So then there’s https://wiki.asterisk.org/wiki/display/AST/Asterisk+15+Application_Record, which can terminate on any DTMF key with “y”, but according to the docs, “RECORD_STATUS” only sets a flag of “DTMF” (A terminating DTMF was received (’#’ or ‘*’, depending upon option ‘t’)).
So, I don’t get to know which key was pressed via that method, either.

There’s very little information I can find about the built-in functions for speech recognition.
https://wiki.asterisk.org/wiki/display/AST/Speech+Recognition+API doesn’t actually explain how to integrate the actual speech engines.
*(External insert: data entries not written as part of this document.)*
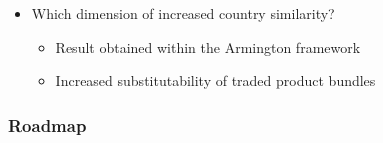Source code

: \documentclass{beamer}
\begin{document}
\begin{frame}[plain]
\begin{itemize}
\begin{itemize}
\end{itemize}
\vspace{0.3cm}
\item Which dimension of increased country similarity? 
\begin{itemize}
\item Result obtained within the Armington framework 
\vspace{0.3cm}
\item Increased substitutability of traded product bundles 
\end{itemize}
\end{itemize}
\end{frame}

\begin{frame}[plain]\frametitle{Roadmap}\tableofcontents
\end{frame} 
\end{document}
In this previous forum post, Asterisk 15, Jack, streams, speech recognition... so many questions! , jcolp explained that most people don’t use the speech interface anyway, because
"Asterisk modules are written in C, and it’s more difficult to do things in that fashion. Using the Record and ship it off using Python, etc, is just easier and gets the job done for a lot of people to where they find it acceptable.
So, AGI it is! But I’m still stuck on how I record for speech AND get a DTMF if it was dialled.

Regarding speech in general, even “Asterisk - The Definitive Guide” just says:

“Asterisk does not have speech recognition built in, but there are many third-party speech
recognition packages that integrate with Asterisk. Much of that is outside of the scope
of this book, as those applications are external to Asterisk” - helpful!
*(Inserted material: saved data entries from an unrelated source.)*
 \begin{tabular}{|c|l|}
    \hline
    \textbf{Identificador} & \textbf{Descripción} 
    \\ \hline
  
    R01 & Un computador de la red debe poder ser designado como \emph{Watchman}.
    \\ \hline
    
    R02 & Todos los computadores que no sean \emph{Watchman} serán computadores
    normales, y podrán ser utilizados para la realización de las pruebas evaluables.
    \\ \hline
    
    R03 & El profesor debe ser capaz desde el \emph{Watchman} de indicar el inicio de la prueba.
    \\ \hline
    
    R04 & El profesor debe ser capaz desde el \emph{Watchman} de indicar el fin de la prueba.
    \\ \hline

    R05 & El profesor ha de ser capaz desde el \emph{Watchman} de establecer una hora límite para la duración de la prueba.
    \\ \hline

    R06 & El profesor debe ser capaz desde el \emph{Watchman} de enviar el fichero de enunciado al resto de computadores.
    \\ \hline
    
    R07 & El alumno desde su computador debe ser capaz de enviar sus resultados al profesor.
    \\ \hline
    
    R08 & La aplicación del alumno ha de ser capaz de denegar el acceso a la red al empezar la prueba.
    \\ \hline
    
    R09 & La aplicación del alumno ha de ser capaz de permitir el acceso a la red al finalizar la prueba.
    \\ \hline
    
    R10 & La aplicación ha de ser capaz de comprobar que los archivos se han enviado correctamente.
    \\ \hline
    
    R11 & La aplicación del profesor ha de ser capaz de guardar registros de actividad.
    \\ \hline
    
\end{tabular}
The speech-rec mailing list at http://lists.digium.com/pipermail/asterisk-speech-rec/ hasn’t been posted to since 2013

Someone else asked about speech recognition and unimrcp in this post:
http://lists.digium.com/pipermail/asterisk-users/2017-February/290875.html

uniMCRP https://mojolingo.com/blog/2015/speech-rec-asterisk-get-started/
http://www.unimrcp.org/manuals/html/AsteriskManual.html#_Toc424230605
This has a Google Speech Recogniser plugin, but it’s $50 per channel http://www.unimrcp.org/gsr

Reasons to use Lex over Google TTS
• Has just been released in eu-west-1: https://forums.aws.amazon.com/ann.jspa?annID=5186
• Supports 8KHz telepony https://forums.aws.amazon.com/ann.jspa?annID=4775
• Is in the core AWS SDK http://docs.aws.amazon.com/AWSJavaScriptSDK/latest/AWS/LexRuntime.html
• Has a number slot type: http://docs.aws.amazon.com/lex/latest/dg/built-in-slot-number.html

  • this means no accidental recognition of “won”, “one” or “juan” instead of 1!

The pricing is definitely right: “The cost for 1,000 speech requests would be $4.00, and 1,000 text requests would cost $0.75. From the date you get started with Amazon Lex, you can process up to 10,000 text requests and 5,000 speech requests per month for free for the first year”.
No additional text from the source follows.